*** SOURCE MATERIAL Section Begins ***

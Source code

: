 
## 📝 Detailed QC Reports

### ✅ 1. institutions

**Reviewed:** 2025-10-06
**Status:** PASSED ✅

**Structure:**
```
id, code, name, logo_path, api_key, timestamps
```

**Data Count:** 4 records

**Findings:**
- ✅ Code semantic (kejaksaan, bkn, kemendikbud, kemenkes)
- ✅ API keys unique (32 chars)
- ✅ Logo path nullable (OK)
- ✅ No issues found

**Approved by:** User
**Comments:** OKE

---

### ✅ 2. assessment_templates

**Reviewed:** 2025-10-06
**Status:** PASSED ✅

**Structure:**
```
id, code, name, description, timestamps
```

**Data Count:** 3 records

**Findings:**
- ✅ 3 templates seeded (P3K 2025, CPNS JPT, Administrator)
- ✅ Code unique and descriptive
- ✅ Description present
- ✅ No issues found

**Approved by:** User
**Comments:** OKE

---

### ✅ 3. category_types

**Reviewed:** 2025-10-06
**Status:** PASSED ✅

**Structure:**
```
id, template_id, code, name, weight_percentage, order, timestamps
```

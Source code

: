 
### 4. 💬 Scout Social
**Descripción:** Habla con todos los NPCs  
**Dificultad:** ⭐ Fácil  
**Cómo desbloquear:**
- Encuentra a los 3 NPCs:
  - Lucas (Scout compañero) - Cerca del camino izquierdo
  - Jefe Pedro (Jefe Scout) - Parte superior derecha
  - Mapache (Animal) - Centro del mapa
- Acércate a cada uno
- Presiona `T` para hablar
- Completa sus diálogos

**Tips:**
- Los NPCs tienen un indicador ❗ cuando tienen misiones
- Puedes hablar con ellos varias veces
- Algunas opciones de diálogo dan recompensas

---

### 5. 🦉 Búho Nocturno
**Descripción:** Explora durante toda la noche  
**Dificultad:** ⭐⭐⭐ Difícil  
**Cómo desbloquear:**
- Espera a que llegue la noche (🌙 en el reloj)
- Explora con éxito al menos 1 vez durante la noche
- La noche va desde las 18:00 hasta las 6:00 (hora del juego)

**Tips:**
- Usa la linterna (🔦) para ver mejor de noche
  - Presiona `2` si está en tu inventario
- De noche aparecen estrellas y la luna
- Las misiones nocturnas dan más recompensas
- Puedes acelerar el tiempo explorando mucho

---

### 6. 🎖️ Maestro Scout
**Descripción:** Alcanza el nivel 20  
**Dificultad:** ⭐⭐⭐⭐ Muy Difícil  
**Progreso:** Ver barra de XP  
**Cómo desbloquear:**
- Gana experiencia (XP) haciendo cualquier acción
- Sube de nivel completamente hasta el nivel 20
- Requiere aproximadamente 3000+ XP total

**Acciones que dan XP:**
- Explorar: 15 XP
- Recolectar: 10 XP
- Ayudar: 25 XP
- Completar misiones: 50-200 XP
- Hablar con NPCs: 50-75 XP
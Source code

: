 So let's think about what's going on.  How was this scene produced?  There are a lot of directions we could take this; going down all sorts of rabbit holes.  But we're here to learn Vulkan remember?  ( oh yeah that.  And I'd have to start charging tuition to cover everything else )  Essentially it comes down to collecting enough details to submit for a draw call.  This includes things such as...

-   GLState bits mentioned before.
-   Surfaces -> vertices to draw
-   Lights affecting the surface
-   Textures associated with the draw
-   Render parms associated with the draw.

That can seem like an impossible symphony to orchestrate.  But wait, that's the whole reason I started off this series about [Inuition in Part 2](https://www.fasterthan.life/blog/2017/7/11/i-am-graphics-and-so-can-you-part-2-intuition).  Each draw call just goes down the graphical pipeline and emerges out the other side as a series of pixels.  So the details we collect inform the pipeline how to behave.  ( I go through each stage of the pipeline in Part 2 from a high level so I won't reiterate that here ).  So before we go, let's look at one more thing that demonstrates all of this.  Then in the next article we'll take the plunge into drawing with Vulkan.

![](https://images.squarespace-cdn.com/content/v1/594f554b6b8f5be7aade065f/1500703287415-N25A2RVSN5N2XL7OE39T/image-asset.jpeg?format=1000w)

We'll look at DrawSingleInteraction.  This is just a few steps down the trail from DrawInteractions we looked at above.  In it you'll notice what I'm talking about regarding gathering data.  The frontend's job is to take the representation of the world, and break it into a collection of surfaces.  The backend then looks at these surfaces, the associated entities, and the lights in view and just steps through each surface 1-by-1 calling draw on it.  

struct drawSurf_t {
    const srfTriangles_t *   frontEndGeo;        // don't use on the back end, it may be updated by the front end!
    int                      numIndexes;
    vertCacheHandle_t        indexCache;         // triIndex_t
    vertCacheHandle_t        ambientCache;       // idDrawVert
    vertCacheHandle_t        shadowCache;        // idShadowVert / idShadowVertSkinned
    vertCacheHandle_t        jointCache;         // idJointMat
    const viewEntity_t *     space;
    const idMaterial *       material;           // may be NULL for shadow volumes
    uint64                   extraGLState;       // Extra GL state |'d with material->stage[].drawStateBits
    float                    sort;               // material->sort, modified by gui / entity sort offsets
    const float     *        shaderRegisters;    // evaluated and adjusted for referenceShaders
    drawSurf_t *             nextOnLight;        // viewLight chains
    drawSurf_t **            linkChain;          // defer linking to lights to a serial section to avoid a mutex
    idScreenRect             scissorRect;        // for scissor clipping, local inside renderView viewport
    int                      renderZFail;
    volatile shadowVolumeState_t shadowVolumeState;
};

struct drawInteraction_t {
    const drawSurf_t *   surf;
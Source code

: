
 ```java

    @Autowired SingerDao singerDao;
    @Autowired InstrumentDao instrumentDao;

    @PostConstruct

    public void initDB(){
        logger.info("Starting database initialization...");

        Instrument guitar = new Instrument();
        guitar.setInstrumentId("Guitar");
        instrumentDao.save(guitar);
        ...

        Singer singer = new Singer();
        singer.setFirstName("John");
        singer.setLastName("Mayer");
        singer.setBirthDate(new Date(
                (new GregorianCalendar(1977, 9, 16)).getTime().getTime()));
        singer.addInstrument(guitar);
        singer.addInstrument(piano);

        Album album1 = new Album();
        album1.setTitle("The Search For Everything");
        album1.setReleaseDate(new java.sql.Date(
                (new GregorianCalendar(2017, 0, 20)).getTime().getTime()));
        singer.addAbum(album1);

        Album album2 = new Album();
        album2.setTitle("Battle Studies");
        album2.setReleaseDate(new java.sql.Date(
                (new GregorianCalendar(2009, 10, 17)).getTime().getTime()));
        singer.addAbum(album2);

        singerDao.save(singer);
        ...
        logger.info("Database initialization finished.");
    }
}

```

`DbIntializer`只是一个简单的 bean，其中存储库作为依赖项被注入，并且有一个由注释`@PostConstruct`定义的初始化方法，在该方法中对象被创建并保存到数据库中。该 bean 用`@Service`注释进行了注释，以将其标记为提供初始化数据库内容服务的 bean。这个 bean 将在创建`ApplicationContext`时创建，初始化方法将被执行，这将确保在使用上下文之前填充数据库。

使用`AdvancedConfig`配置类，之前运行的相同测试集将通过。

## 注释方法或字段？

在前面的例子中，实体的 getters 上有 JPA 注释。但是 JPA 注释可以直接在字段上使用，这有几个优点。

*** SOURCE MATERIAL Section Ends ***

WORK TASK: A full, exact repeat of the entries above is required.

SOLUTION:
Source code

: 
## 📝 Detailed QC Reports

### ✅ 1. institutions

**Reviewed:** 2025-10-06
**Status:** PASSED ✅

**Structure:**
```
id, code, name, logo_path, api_key, timestamps
```

**Data Count:** 4 records

**Findings:**
- ✅ Code semantic (kejaksaan, bkn, kemendikbud, kemenkes)
- ✅ API keys unique (32 chars)
- ✅ Logo path nullable (OK)
- ✅ No issues found

**Approved by:** User
**Comments:** OKE

---

### ✅ 2. assessment_templates

**Reviewed:** 2025-10-06
**Status:** PASSED ✅

**Structure:**
```
id, code, name, description, timestamps
```

**Data Count:** 3 records

**Findings:**
- ✅ 3 templates seeded (P3K 2025, CPNS JPT, Administrator)
- ✅ Code unique and descriptive
- ✅ Description present
- ✅ No issues found

**Approved by:** User
**Comments:** OKE

---

### ✅ 3. category_types

**Reviewed:** 2025-10-06
**Status:** PASSED ✅

**Structure:**
```
id, template_id, code, name, weight_percentage, order, timestamps
```

Source code

: 
### 4. 💬 Scout Social
**Descripción:** Habla con todos los NPCs  
**Dificultad:** ⭐ Fácil  
**Cómo desbloquear:**
- Encuentra a los 3 NPCs:
  - Lucas (Scout compañero) - Cerca del camino izquierdo
  - Jefe Pedro (Jefe Scout) - Parte superior derecha
  - Mapache (Animal) - Centro del mapa
- Acércate a cada uno
- Presiona `T` para hablar
- Completa sus diálogos

**Tips:**
- Los NPCs tienen un indicador ❗ cuando tienen misiones
- Puedes hablar con ellos varias veces
- Algunas opciones de diálogo dan recompensas

---

### 5. 🦉 Búho Nocturno
**Descripción:** Explora durante toda la noche  
**Dificultad:** ⭐⭐⭐ Difícil  
**Cómo desbloquear:**
- Espera a que llegue la noche (🌙 en el reloj)
- Explora con éxito al menos 1 vez durante la noche
- La noche va desde las 18:00 hasta las 6:00 (hora del juego)

**Tips:**
- Usa la linterna (🔦) para ver mejor de noche
  - Presiona `2` si está en tu inventario
- De noche aparecen estrellas y la luna
- Las misiones nocturnas dan más recompensas
- Puedes acelerar el tiempo explorando mucho

---

### 6. 🎖️ Maestro Scout
**Descripción:** Alcanza el nivel 20  
**Dificultad:** ⭐⭐⭐⭐ Muy Difícil  
**Progreso:** Ver barra de XP  
**Cómo desbloquear:**
- Gana experiencia (XP) haciendo cualquier acción
- Sube de nivel completamente hasta el nivel 20
- Requiere aproximadamente 3000+ XP total

**Acciones que dan XP:**
- Explorar: 15 XP
- Recolectar: 10 XP
- Ayudar: 25 XP
- Completar misiones: 50-200 XP
- Hablar con NPCs: 50-75 XP
Source code

: So let's think about what's going on.  How was this scene produced?  There are a lot of directions we could take this; going down all sorts of rabbit holes.  But we're here to learn Vulkan remember?  ( oh yeah that.  And I'd have to start charging tuition to cover everything else )  Essentially it comes down to collecting enough details to submit for a draw call.  This includes things such as...

-   GLState bits mentioned before.
-   Surfaces -> vertices to draw
-   Lights affecting the surface
-   Textures associated with the draw
-   Render parms associated with the draw.

That can seem like an impossible symphony to orchestrate.  But wait, that's the whole reason I started off this series about [Inuition in Part 2](https://www.fasterthan.life/blog/2017/7/11/i-am-graphics-and-so-can-you-part-2-intuition).  Each draw call just goes down the graphical pipeline and emerges out the other side as a series of pixels.  So the details we collect inform the pipeline how to behave.  ( I go through each stage of the pipeline in Part 2 from a high level so I won't reiterate that here ).  So before we go, let's look at one more thing that demonstrates all of this.  Then in the next article we'll take the plunge into drawing with Vulkan.

![](https://images.squarespace-cdn.com/content/v1/594f554b6b8f5be7aade065f/1500703287415-N25A2RVSN5N2XL7OE39T/image-asset.jpeg?format=1000w)

We'll look at DrawSingleInteraction.  This is just a few steps down the trail from DrawInteractions we looked at above.  In it you'll notice what I'm talking about regarding gathering data.  The frontend's job is to take the representation of the world, and break it into a collection of surfaces.  The backend then looks at these surfaces, the associated entities, and the lights in view and just steps through each surface 1-by-1 calling draw on it.  

struct drawSurf_t {
    const srfTriangles_t *   frontEndGeo;        // don't use on the back end, it may be updated by the front end!
    int                      numIndexes;
    vertCacheHandle_t        indexCache;         // triIndex_t
    vertCacheHandle_t        ambientCache;       // idDrawVert
    vertCacheHandle_t        shadowCache;        // idShadowVert / idShadowVertSkinned
    vertCacheHandle_t        jointCache;         // idJointMat
    const viewEntity_t *     space;
    const idMaterial *       material;           // may be NULL for shadow volumes
    uint64                   extraGLState;       // Extra GL state |'d with material->stage[].drawStateBits
    float                    sort;               // material->sort, modified by gui / entity sort offsets
    const float     *        shaderRegisters;    // evaluated and adjusted for referenceShaders
    drawSurf_t *             nextOnLight;        // viewLight chains
    drawSurf_t **            linkChain;          // defer linking to lights to a serial section to avoid a mutex
    idScreenRect             scissorRect;        // for scissor clipping, local inside renderView viewport
    int                      renderZFail;
    volatile shadowVolumeState_t shadowVolumeState;
};

struct drawInteraction_t {
    const drawSurf_t *   surf;
Source code

:
 ```java

    @Autowired SingerDao singerDao;
    @Autowired InstrumentDao instrumentDao;

    @PostConstruct

    public void initDB(){
        logger.info("Starting database initialization...");

        Instrument guitar = new Instrument();
        guitar.setInstrumentId("Guitar");
        instrumentDao.save(guitar);
        ...

        Singer singer = new Singer();
        singer.setFirstName("John");
        singer.setLastName("Mayer");
        singer.setBirthDate(new Date(
                (new GregorianCalendar(1977, 9, 16)).getTime().getTime()));
        singer.addInstrument(guitar);
        singer.addInstrument(piano);

        Album album1 = new Album();
        album1.setTitle("The Search For Everything");
        album1.setReleaseDate(new java.sql.Date(
                (new GregorianCalendar(2017, 0, 20)).getTime().getTime()));
        singer.addAbum(album1);

        Album album2 = new Album();
        album2.setTitle("Battle Studies");
        album2.setReleaseDate(new java.sql.Date(
                (new GregorianCalendar(2009, 10, 17)).getTime().getTime()));
        singer.addAbum(album2);

        singerDao.save(singer);
        ...
        logger.info("Database initialization finished.");
    }
}

```

`DbIntializer`只是一个简单的 bean，其中存储库作为依赖项被注入，并且有一个由注释`@PostConstruct`定义的初始化方法，在该方法中对象被创建并保存到数据库中。该 bean 用`@Service`注释进行了注释，以将其标记为提供初始化数据库内容服务的 bean。这个 bean 将在创建`ApplicationContext`时创建，初始化方法将被执行，这将确保在使用上下文之前填充数据库。

使用`AdvancedConfig`配置类，之前运行的相同测试集将通过。

## 注释方法或字段？

在前面的例子中，实体的 getters 上有 JPA 注释。但是 JPA 注释可以直接在字段上使用，这有几个优点。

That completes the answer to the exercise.